## Task
Once the pictures have been excluded, set down each remaining entry word for word.

(Plain-text document sources)
++++++++

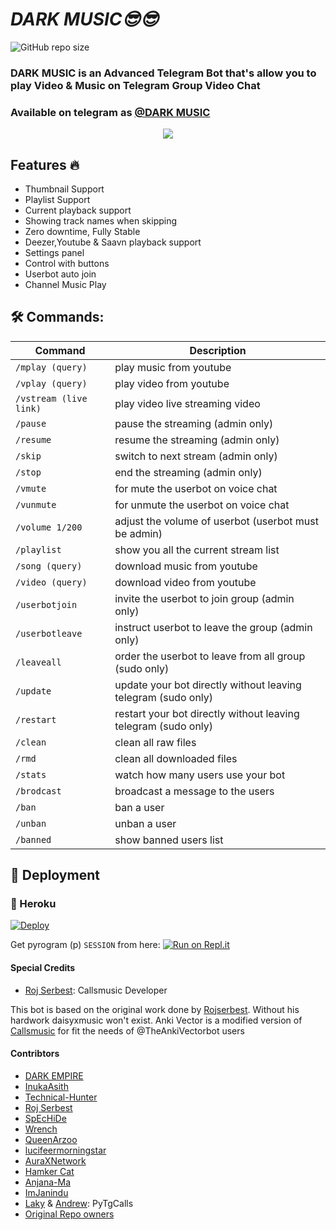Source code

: <h1 align="centre"><b><I>DARK MUSIC😎😎</b></I></h1>  

![GitHub repo size](https://img.shields.io/github/repo-size/DARKEMPIRESLBOTS/DARK-MUSIC?label=Repo%20Size)

### DARK MUSIC is an Advanced Telegram Bot that's allow you to play Video & Music on Telegram Group Video Chat
### Available on telegram as [@DARK MUSIC](http://t.me/darks_vc_bot)

<p align="center">
  <img src="https://github.com/DARKEMPIRESLBOTS/VCstream/blob/main/driver/darklogo.gif">
</p>

<h2> Features 🔥 </h2>

- Thumbnail Support
- Playlist Support
- Current playback support
- Showing track names when skipping
- Zero downtime, Fully Stable
- Deezer,Youtube & Saavn playback support
- Settings panel
- Control with buttons
- Userbot auto join
- Channel Music Play



## 🛠 Commands:
| Command | Description |
| ------ | ------ |
| `/mplay (query)` | play music from youtube |
| `/vplay (query)` | play video from youtube |
| `/vstream (live link)` | play video live streaming video |
| `/pause` | pause the streaming (admin only) |
| `/resume` | resume the streaming (admin only) |
| `/skip` | switch to next stream (admin only) |
| `/stop` | end the streaming (admin only) |
| `/vmute` | for mute the userbot on voice chat |
| `/vunmute` | for unmute the userbot on voice chat |
| `/volume 1/200` | adjust the volume of userbot (userbot must be admin) |
| `/playlist` | show you all the current stream list |
| `/song (query)` | download music from youtube |
| `/video (query)` | download video from youtube |
| `/userbotjoin` | invite the userbot to join group (admin only) |
| `/userbotleave` | instruct userbot to leave the group (admin only) |
| `/leaveall` | order the userbot to leave from all group (sudo only) |
| `/update` | update your bot directly without leaving telegram (sudo only) |
| `/restart` | restart your bot directly without leaving telegram (sudo only) |
| `/clean` | clean all raw files |
| `/rmd` | clean all downloaded files |
| `/stats` | watch how many users use your bot |
| `/brodcast` | broadcast a message to the users |
| `/ban` | ban a user |
| `/unban` | unban a user |
| `/banned` | show banned users list |



## 🚀 Deployment

### 💜 Heroku

[![Deploy](https://www.herokucdn.com/deploy/button.svg)](https://heroku.com/deploy?template=https://github.com/DARKEMPIRESLBOTS/DARK-MUSIC)

Get pyrogram (p)  `SESSION` from here:
[![Run on Repl.it](https://repl.it/badge/github/SpEcHiDe/GenerateStringSession)](https://replit.com/@PunyaMatheesha/DARKMUSIC)

#### Special Credits
- [Roj Serbest](http://github.com/rojserbest): Callsmusic Developer

This bot is based on the original work done by [Rojserbest](http://github.com/rojserbest). Without his hardwork daisyxmusic won't exist. 
Anki Vector is a modified version of [Callsmusic](https://github.com/callsmusic/callsmusic) for fit the needs of @TheAnkiVectorbot users

#### Contribtors
- [DARK EMPIRE](https://github.com/DARKEMPIRESLBOTS)
- [InukaAsith](https://github.com/InukaAsith)
- [Technical-Hunter](https://github.com/Technical-Hunter)
- [Roj Serbest](http://github.com/rojserbest)
- [SpEcHiDe](https://github.com/SpEcHiDe/)
- [Wrench](https://github.com/EverythingSuckz/)
- [QueenArzoo](https://github.com/QueenArzoo)
- [lucifeermorningstar](https://github.com/lucifeermorningstar)
- [AuraXNetwork](https://github.com/AuraXNetwork/AuraXMusicBot)
- [Hamker Cat](https://github.com/thehamkercat)
- [Anjana-Ma](https://github.com/Anjana-Ma)
- [ImJanindu](https://github.com/ImJanindu) 
- [Laky](https://github.com/Laky-64) & [Andrew](https://github.com/AndrewLaneX): PyTgCalls
- [Original Repo owners](https://github.com/CallsMusic/CallsMusic)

++++++++

## Response to the exercise
Source code

: <h1 align="centre"><b><I>DARK MUSIC😎😎</b></I></h1>  

![GitHub repo size](https://img.shields.io/github/repo-size/DARKEMPIRESLBOTS/DARK-MUSIC?label=Repo%20Size)

### DARK MUSIC is an Advanced Telegram Bot that's allow you to play Video & Music on Telegram Group Video Chat
### Available on telegram as [@DARK MUSIC](http://t.me/darks_vc_bot)

<p align="center">
  <img src="https://github.com/DARKEMPIRESLBOTS/VCstream/blob/main/driver/darklogo.gif">
</p>

<h2> Features 🔥 </h2>

- Thumbnail Support
- Playlist Support
- Current playback support
- Showing track names when skipping
- Zero downtime, Fully Stable
- Deezer,Youtube & Saavn playback support
- Settings panel
- Control with buttons
- Userbot auto join
- Channel Music Play



## 🛠 Commands:
| Command | Description |
| ------ | ------ |
| `/mplay (query)` | play music from youtube |
| `/vplay (query)` | play video from youtube |
| `/vstream (live link)` | play video live streaming video |
| `/pause` | pause the streaming (admin only) |
| `/resume` | resume the streaming (admin only) |
| `/skip` | switch to next stream (admin only) |
| `/stop` | end the streaming (admin only) |
| `/vmute` | for mute the userbot on voice chat |
| `/vunmute` | for unmute the userbot on voice chat |
| `/volume 1/200` | adjust the volume of userbot (userbot must be admin) |
| `/playlist` | show you all the current stream list |
| `/song (query)` | download music from youtube |
| `/video (query)` | download video from youtube |
| `/userbotjoin` | invite the userbot to join group (admin only) |
| `/userbotleave` | instruct userbot to leave the group (admin only) |
| `/leaveall` | order the userbot to leave from all group (sudo only) |
| `/update` | update your bot directly without leaving telegram (sudo only) |
| `/restart` | restart your bot directly without leaving telegram (sudo only) |
| `/clean` | clean all raw files |
| `/rmd` | clean all downloaded files |
| `/stats` | watch how many users use your bot |
| `/brodcast` | broadcast a message to the users |
| `/ban` | ban a user |
| `/unban` | unban a user |
| `/banned` | show banned users list |



## 🚀 Deployment

### 💜 Heroku

[![Deploy](https://www.herokucdn.com/deploy/button.svg)](https://heroku.com/deploy?template=https://github.com/DARKEMPIRESLBOTS/DARK-MUSIC)

Get pyrogram (p)  `SESSION` from here:
[![Run on Repl.it](https://repl.it/badge/github/SpEcHiDe/GenerateStringSession)](https://replit.com/@PunyaMatheesha/DARKMUSIC)

#### Special Credits
- [Roj Serbest](http://github.com/rojserbest): Callsmusic Developer

This bot is based on the original work done by [Rojserbest](http://github.com/rojserbest). Without his hardwork daisyxmusic won't exist. 
Anki Vector is a modified version of [Callsmusic](https://github.com/callsmusic/callsmusic) for fit the needs of @TheAnkiVectorbot users

#### Contribtors
- [DARK EMPIRE](https://github.com/DARKEMPIRESLBOTS)
- [InukaAsith](https://github.com/InukaAsith)
- [Technical-Hunter](https://github.com/Technical-Hunter)
- [Roj Serbest](http://github.com/rojserbest)
- [SpEcHiDe](https://github.com/SpEcHiDe/)
- [Wrench](https://github.com/EverythingSuckz/)
- [QueenArzoo](https://github.com/QueenArzoo)
- [lucifeermorningstar](https://github.com/lucifeermorningstar)
- [AuraXNetwork](https://github.com/AuraXNetwork/AuraXMusicBot)
- [Hamker Cat](https://github.com/thehamkercat)
- [Anjana-Ma](https://github.com/Anjana-Ma)
- [ImJanindu](https://github.com/ImJanindu) 
- [Laky](https://github.com/Laky-64) & [Andrew](https://github.com/AndrewLaneX): PyTgCalls
- [Original Repo owners](https://github.com/CallsMusic/CallsMusic)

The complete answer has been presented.